- _ACTION ITEM_:
Nothing in the records below should be altered when they are retyped.

** Opening DATA FOR REVIEW block **

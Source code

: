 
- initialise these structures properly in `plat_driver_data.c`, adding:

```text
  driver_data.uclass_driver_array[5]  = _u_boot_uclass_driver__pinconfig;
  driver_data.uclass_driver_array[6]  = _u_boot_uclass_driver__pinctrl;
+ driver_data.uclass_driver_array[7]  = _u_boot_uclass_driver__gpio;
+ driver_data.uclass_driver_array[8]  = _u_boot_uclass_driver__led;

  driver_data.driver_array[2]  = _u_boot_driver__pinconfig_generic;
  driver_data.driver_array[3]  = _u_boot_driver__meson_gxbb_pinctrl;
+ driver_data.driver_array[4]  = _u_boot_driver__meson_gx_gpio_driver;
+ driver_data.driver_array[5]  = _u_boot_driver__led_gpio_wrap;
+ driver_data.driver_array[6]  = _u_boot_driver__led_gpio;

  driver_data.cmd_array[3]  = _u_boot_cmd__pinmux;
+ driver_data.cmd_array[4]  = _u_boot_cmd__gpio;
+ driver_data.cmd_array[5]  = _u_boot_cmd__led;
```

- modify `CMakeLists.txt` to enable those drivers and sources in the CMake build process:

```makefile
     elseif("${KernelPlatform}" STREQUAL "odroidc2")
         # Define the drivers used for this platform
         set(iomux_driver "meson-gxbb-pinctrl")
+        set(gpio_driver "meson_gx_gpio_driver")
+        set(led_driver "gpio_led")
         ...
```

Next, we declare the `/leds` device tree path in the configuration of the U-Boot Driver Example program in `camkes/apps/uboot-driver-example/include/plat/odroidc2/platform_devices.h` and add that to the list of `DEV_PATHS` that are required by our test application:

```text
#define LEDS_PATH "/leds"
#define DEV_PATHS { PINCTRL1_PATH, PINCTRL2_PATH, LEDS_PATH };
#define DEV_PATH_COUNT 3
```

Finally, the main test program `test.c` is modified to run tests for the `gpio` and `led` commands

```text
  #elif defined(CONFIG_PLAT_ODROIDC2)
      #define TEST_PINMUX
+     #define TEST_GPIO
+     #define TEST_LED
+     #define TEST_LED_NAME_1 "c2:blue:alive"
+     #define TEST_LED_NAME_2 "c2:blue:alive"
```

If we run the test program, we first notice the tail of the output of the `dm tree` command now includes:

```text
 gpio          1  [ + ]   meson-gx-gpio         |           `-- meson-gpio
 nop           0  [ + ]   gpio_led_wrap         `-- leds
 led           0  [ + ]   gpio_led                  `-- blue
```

** Closing DATA FOR REVIEW block **

- _RESPONSE AREA_:
Source code

: 
- initialise these structures properly in `plat_driver_data.c`, adding:

```text
  driver_data.uclass_driver_array[5]  = _u_boot_uclass_driver__pinconfig;
  driver_data.uclass_driver_array[6]  = _u_boot_uclass_driver__pinctrl;
+ driver_data.uclass_driver_array[7]  = _u_boot_uclass_driver__gpio;
+ driver_data.uclass_driver_array[8]  = _u_boot_uclass_driver__led;

  driver_data.driver_array[2]  = _u_boot_driver__pinconfig_generic;
  driver_data.driver_array[3]  = _u_boot_driver__meson_gxbb_pinctrl;
+ driver_data.driver_array[4]  = _u_boot_driver__meson_gx_gpio_driver;
+ driver_data.driver_array[5]  = _u_boot_driver__led_gpio_wrap;
+ driver_data.driver_array[6]  = _u_boot_driver__led_gpio;

  driver_data.cmd_array[3]  = _u_boot_cmd__pinmux;
+ driver_data.cmd_array[4]  = _u_boot_cmd__gpio;
+ driver_data.cmd_array[5]  = _u_boot_cmd__led;
```

- modify `CMakeLists.txt` to enable those drivers and sources in the CMake build process:

```makefile
     elseif("${KernelPlatform}" STREQUAL "odroidc2")
         # Define the drivers used for this platform
         set(iomux_driver "meson-gxbb-pinctrl")
+        set(gpio_driver "meson_gx_gpio_driver")
+        set(led_driver "gpio_led")
         ...
```

Next, we declare the `/leds` device tree path in the configuration of the U-Boot Driver Example program in `camkes/apps/uboot-driver-example/include/plat/odroidc2/platform_devices.h` and add that to the list of `DEV_PATHS` that are required by our test application:

```text
#define LEDS_PATH "/leds"
#define DEV_PATHS { PINCTRL1_PATH, PINCTRL2_PATH, LEDS_PATH };
#define DEV_PATH_COUNT 3
```

Finally, the main test program `test.c` is modified to run tests for the `gpio` and `led` commands

```text
  #elif defined(CONFIG_PLAT_ODROIDC2)
      #define TEST_PINMUX
+     #define TEST_GPIO
+     #define TEST_LED
+     #define TEST_LED_NAME_1 "c2:blue:alive"
+     #define TEST_LED_NAME_2 "c2:blue:alive"
```

If we run the test program, we first notice the tail of the output of the `dm tree` command now includes:

```text
 gpio          1  [ + ]   meson-gx-gpio         |           `-- meson-gpio
 nop           0  [ + ]   gpio_led_wrap         `-- leds
 led           0  [ + ]   gpio_led                  `-- blue
```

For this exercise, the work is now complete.